Wallinger’s work, however, depends not only on its institutional context but also on its historical one. The installation is in part so stunning because it provides a rich trove of vivid information at a time when information, precisely, is drastically screened and controlled (far less, in general, in the UK and Europe than in the US, to be sure, but in none of these places does one regularly encounter such gruesome images of the latest carnage in Baghdad). In short, willingly or not, the beholders of Wallinger’s piece learn that the war in Iraq is most certainly not virtual. (Remember this claim by the late Jean Baudrillard about the first Gulf War and the current conflict?) Ironically, though, they learn that this criminal war is not a simulacrum via a simulacrum (a replica), which is guaranteed a much larger public than the “real,” measly reincarnation of Haw’s stand currently in Parliament Square.
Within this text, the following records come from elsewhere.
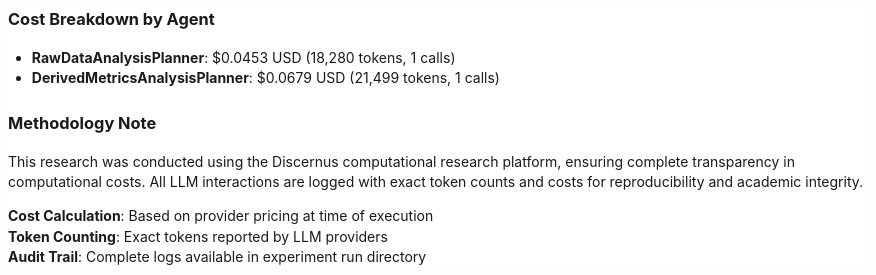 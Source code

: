 ### Cost Breakdown by Agent
- **RawDataAnalysisPlanner**: $0.0453 USD (18,280 tokens, 1 calls)
- **DerivedMetricsAnalysisPlanner**: $0.0679 USD (21,499 tokens, 1 calls)

### Methodology Note
This research was conducted using the Discernus computational research platform, ensuring complete transparency in computational costs. All LLM interactions are logged with exact token counts and costs for reproducibility and academic integrity.

**Cost Calculation**: Based on provider pricing at time of execution  
**Token Counting**: Exact tokens reported by LLM providers  
**Audit Trail**: Complete logs available in experiment run directory  
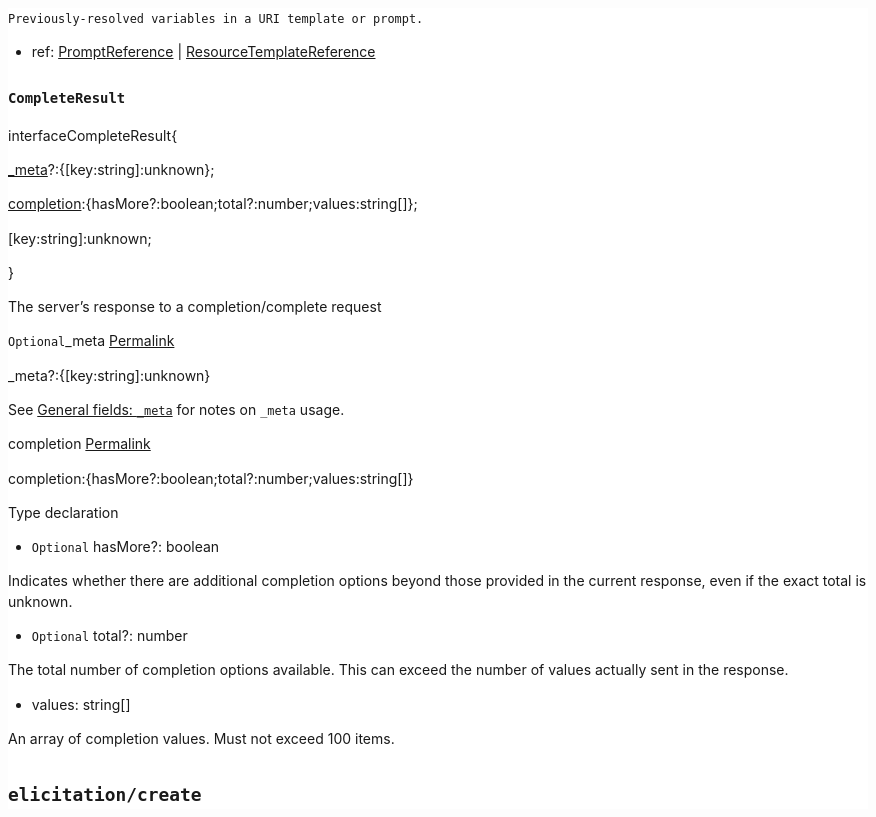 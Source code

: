 

    Previously-resolved variables in a URI template or prompt.
- ref: [PromptReference](https://modelcontextprotocol.io/specification/draft/schema#promptreference) \| [ResourceTemplateReference](https://modelcontextprotocol.io/specification/draft/schema#resourcetemplatereference)


### [​](https://modelcontextprotocol.io/specification/draft/schema\#completeresult)  `CompleteResult`

interfaceCompleteResult{

[\_meta](https://modelcontextprotocol.io/specification/draft/schema#completeresult-_meta)?:{\[key:string\]:unknown};

[completion](https://modelcontextprotocol.io/specification/draft/schema#completeresult-completion):{hasMore?:boolean;total?:number;values:string\[\]};

\[key:string\]:unknown;

}

The server’s response to a completion/complete request

`Optional`\_meta [Permalink](https://modelcontextprotocol.io/specification/draft/schema#completeresult-_meta)

\_meta?:{\[key:string\]:unknown}

See [General fields: `_meta`](https://modelcontextprotocol.io/specification/draft/basic/index#meta) for notes on `_meta` usage.

completion [Permalink](https://modelcontextprotocol.io/specification/draft/schema#completeresult-completion)

completion:{hasMore?:boolean;total?:number;values:string\[\]}

Type declaration

- `Optional` hasMore?: boolean



Indicates whether there are additional completion options beyond those provided in the current response, even if the exact total is unknown.

- `Optional` total?: number



The total number of completion options available. This can exceed the number of values actually sent in the response.

- values: string\[\]



An array of completion values. Must not exceed 100 items.


## [​](https://modelcontextprotocol.io/specification/draft/schema\#elicitation%2Fcreate)  `elicitation/create`
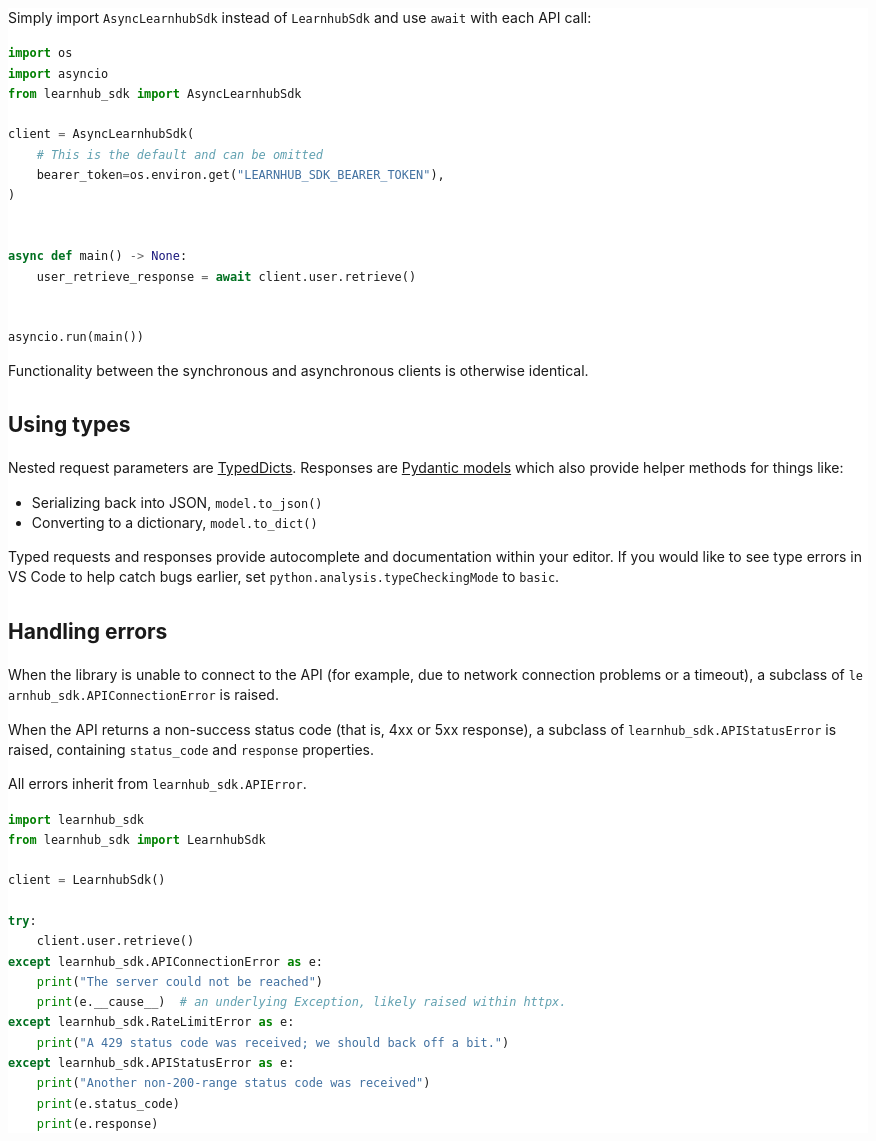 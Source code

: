 Simply import `AsyncLearnhubSdk` instead of `LearnhubSdk` and use `await` with each API call:

```python
import os
import asyncio
from learnhub_sdk import AsyncLearnhubSdk

client = AsyncLearnhubSdk(
    # This is the default and can be omitted
    bearer_token=os.environ.get("LEARNHUB_SDK_BEARER_TOKEN"),
)


async def main() -> None:
    user_retrieve_response = await client.user.retrieve()


asyncio.run(main())
```

Functionality between the synchronous and asynchronous clients is otherwise identical.

## Using types

Nested request parameters are [TypedDicts](https://docs.python.org/3/library/typing.html#typing.TypedDict). Responses are [Pydantic models](https://docs.pydantic.dev) which also provide helper methods for things like:

- Serializing back into JSON, `model.to_json()`
- Converting to a dictionary, `model.to_dict()`

Typed requests and responses provide autocomplete and documentation within your editor. If you would like to see type errors in VS Code to help catch bugs earlier, set `python.analysis.typeCheckingMode` to `basic`.

## Handling errors

When the library is unable to connect to the API (for example, due to network connection problems or a timeout), a subclass of `learnhub_sdk.APIConnectionError` is raised.

When the API returns a non-success status code (that is, 4xx or 5xx
response), a subclass of `learnhub_sdk.APIStatusError` is raised, containing `status_code` and `response` properties.

All errors inherit from `learnhub_sdk.APIError`.

```python
import learnhub_sdk
from learnhub_sdk import LearnhubSdk

client = LearnhubSdk()

try:
    client.user.retrieve()
except learnhub_sdk.APIConnectionError as e:
    print("The server could not be reached")
    print(e.__cause__)  # an underlying Exception, likely raised within httpx.
except learnhub_sdk.RateLimitError as e:
    print("A 429 status code was received; we should back off a bit.")
except learnhub_sdk.APIStatusError as e:
    print("Another non-200-range status code was received")
    print(e.status_code)
    print(e.response)
```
They learn, and they are appalled. Few are as vocal as the skeptical woman I mentioned earlier. Most are solemn, silent, slowly gazing at the catalogue of horrors until they can take it no more.

It has become customary, among those nostalgic for an avant-garde stance (I count myself among them), to lament the grip of the culture industry on our life, to bemoan the commercial devolution of everything into mere spectacle. The strength of Wallinger’s piece is that it takes hold of this condition and makes use of it while testing it at the same time. The spectacular nature of State Britain is manifold: There is the meteorite effect (“How did this thing land here?”), the grand scale, and the Fischli-&-Weiss-type insistence on geewhiz skill (except for the mattress, which is one of the very few items the police did not remove, it’s all a copy!). But it is the testing of these spectacular conventions that is interesting: Is there a threshold beyond which something will no longer be acceptable as spectacle? One notices a thick black line traced on the gallery floor, a line which is a segment of the virtual circle with a one-kilometer radius centered at Parliament Square. One also notices that the line bisects Wallinger’s piece. In other words, one half of it is illegal and, technically, could be carted away just like the artifact it replicates (not to speak of the perpetrators, like Tate director Nicholas Serota, who might be first to be arrested for breaking the law). I bet none of this will happen. But why? Precisely because, in this day and age, the culture industry and the political and financial powers that support it need the illusion that art is a refuge (best if it’s innocuous, but the culture industry can ultimately accommodate anything) and the dogma that museums are safe havens with special immunity just as churches and mosques once were. Recent violence in such religious sites might lead us to believe that only museums remain cordoned off from real bloodshed and, in this case at least, from the grip of the law—a double standard brilliantly spectacularized by Wallinger. There is something nihilistic, but not entirely defeatist, about his installation. This is the current State (of) Britain, it says: paranoiac enough to abolish rights that had been assured its citizens since 1215, but shrewd enough to let art bask in its fictional perfume of freedom. Let’s relish the aroma, while it’s still possible. Museums might not be immune forever.

Yve-Alain Bois is a contributing editor of Artforum.